Hadia Radi pense qu’Israël affame Gaza pour faire pression sur le Hamas, mais elle affirme que ce sont les familles ordinaires qui en paient le prix. «Nous voyons nos enfants dépérir, et ni Israël, ni le Hamas, ni le monde ne s’en soucient», se lamente-t-elle.

«Pourquoi mes enfants devraient-ils mourir de faim? Qu’avons-nous fait pour mériter cela? Si vous ne pouvez pas arrêter la guerre, ouvrez au moins les frontières. Ne nous laissez pas mourir de faim.»

«Netanyahou nous punit simplement parce que nous existons»

Heba Malahi, 41 ans, vit également dans une tente de fortune dans la rue Al-Wihda de la ville de Gaza depuis qu’une frappe aérienne israélienne a détruit sa maison à Juhor ad-Dik en 2023. Aujourd’hui, elle et son mari Ribhi, 45 ans, sautent régulièrement des repas pour que leurs sept enfants puissent manger.

Mahmoud, le fils de six ans du couple, souffre de malnutrition sévère. «Il est tout le temps fatigué. Il ne mange pas, il a mal aux os et ses dents commencent à tomber», a déclaré Heba à +972. «La semaine dernière, il a supplié pour avoir des tomates. Nous avons vendu notre dernière boîte de conserve pour acheter un kilo, que nous avons partagé tous ensemble.»

Heba Malahi avec ses fils, Mahmoud, 8 ans, et Taysir, 11 ans, près de leur tente à Gaza, le 2 mai 2025. (Ahmed Ahmed)
Heba Malahi avec ses fils, Mahmoud, 8 ans, et Taysir, 11 ans, près de leur tente à Gaza, le 2 mai 2025. © Ahmed Ahmed

Leur fille de 17 ans, Ruba, a désespérément envie de manger des aliments simples comme des pommes de terre, mais à 60 NIS le kilo, elles sont pratiquement inaccessibles. «Netanyahou nous punit simplement parce que nous existons», a déclaré Heba. «Peut-être que quelqu’un comme Trump pourrait le forcer à ouvrir les frontières avant que nous mourions tous de faim. Si les gens imaginaient leurs propres enfants dans cet état, ils agiraient peut-être», ajoute-t-elle.

Plus au sud, à Khan Younès, Mona Al-Raqab est assise depuis plus d’une semaine avec son fils Osama, âgé de cinq ans, au complexe médical Nasser. Il ne pèse actuellement que neuf kilos.

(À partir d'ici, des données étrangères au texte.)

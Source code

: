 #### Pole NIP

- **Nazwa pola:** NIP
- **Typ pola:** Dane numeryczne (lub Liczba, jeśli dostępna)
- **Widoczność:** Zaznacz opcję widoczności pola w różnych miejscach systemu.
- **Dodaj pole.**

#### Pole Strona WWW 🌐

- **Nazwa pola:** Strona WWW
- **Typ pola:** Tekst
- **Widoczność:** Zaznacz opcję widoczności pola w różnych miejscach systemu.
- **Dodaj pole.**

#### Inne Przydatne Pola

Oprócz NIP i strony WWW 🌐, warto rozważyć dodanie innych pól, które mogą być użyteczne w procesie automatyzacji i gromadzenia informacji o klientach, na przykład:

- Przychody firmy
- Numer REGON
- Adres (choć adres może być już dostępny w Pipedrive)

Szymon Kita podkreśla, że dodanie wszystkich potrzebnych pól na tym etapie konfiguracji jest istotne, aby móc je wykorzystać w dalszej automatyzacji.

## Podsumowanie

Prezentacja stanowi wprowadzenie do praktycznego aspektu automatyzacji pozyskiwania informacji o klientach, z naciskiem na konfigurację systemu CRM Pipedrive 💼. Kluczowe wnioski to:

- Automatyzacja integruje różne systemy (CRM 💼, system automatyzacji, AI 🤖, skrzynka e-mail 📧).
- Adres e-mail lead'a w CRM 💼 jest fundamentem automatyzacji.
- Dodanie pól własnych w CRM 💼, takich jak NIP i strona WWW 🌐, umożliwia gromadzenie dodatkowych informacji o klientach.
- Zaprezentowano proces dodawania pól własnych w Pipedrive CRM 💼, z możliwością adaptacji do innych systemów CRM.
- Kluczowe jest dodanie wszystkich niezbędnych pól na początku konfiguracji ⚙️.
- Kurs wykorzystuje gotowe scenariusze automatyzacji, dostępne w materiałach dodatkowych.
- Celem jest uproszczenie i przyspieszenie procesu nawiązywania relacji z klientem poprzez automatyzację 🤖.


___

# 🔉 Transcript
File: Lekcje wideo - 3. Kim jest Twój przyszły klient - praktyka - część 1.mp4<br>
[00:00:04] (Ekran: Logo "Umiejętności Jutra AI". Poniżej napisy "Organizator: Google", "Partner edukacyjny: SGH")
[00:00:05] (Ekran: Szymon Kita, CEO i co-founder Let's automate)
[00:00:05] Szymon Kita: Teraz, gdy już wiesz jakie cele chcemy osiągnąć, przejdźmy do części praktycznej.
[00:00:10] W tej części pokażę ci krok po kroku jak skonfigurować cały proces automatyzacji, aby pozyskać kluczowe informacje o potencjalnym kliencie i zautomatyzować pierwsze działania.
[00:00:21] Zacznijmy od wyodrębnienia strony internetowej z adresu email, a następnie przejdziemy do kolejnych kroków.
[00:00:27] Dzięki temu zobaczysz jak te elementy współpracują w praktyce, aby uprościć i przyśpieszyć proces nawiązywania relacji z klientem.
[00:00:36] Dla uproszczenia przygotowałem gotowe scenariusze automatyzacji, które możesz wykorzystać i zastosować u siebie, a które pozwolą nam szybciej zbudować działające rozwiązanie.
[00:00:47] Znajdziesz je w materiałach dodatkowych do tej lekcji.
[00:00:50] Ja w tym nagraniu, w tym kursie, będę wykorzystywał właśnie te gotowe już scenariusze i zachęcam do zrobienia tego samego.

Déplacé à plusieurs reprises depuis le début de la guerre, avec peu de nourriture et d’eau potable, son système digestif est presque hors service. «Les médecins essaient de lui donner des nutriments», explique Al-Raqab, «mais un enfant en pleine croissance a besoin d’une alimentation variée».

Quelques chambres plus loin, Nagia Al-Najjar, 30 ans, veille sur Yousef, son bébé de cinq mois souffrant de malnutrition sévère, dans son berceau. Ses quatre autres enfants sont restés avec leur père dans leur tente dans le village d’Abasan, après que leur maison du quartier de Bani Suhaila à Khan Younès a été détruite. L’hôpital a du mal à fournir du lait maternisé en raison de la fermeture des frontières. «Je ne peux pas allaiter car je mange à peine moi-même», a déclaré Nagia Al-Najjar. «Je ne trouve pas les mots pour exprimer ce que je ressens en tant que mère.»

Le Dr Al Faraa a expliqué que le manque de nourriture provoquait des fausses couches et des nouveau-nés dangereusement sous-alimentés et présentant de graves malformations. Les familles réduisent désormais des pâtes, voire du riz et des lentilles, en farine de fortune. «Je me fiche de mourir de faim», a déclaré Nagia Al-Najjar. «Mais qu’ont fait mes enfants pour mériter cela?»

Article publié sur le site israélien-palestinien +972 le 8 mai 2025 ; traduction rédaction A l’Encontre.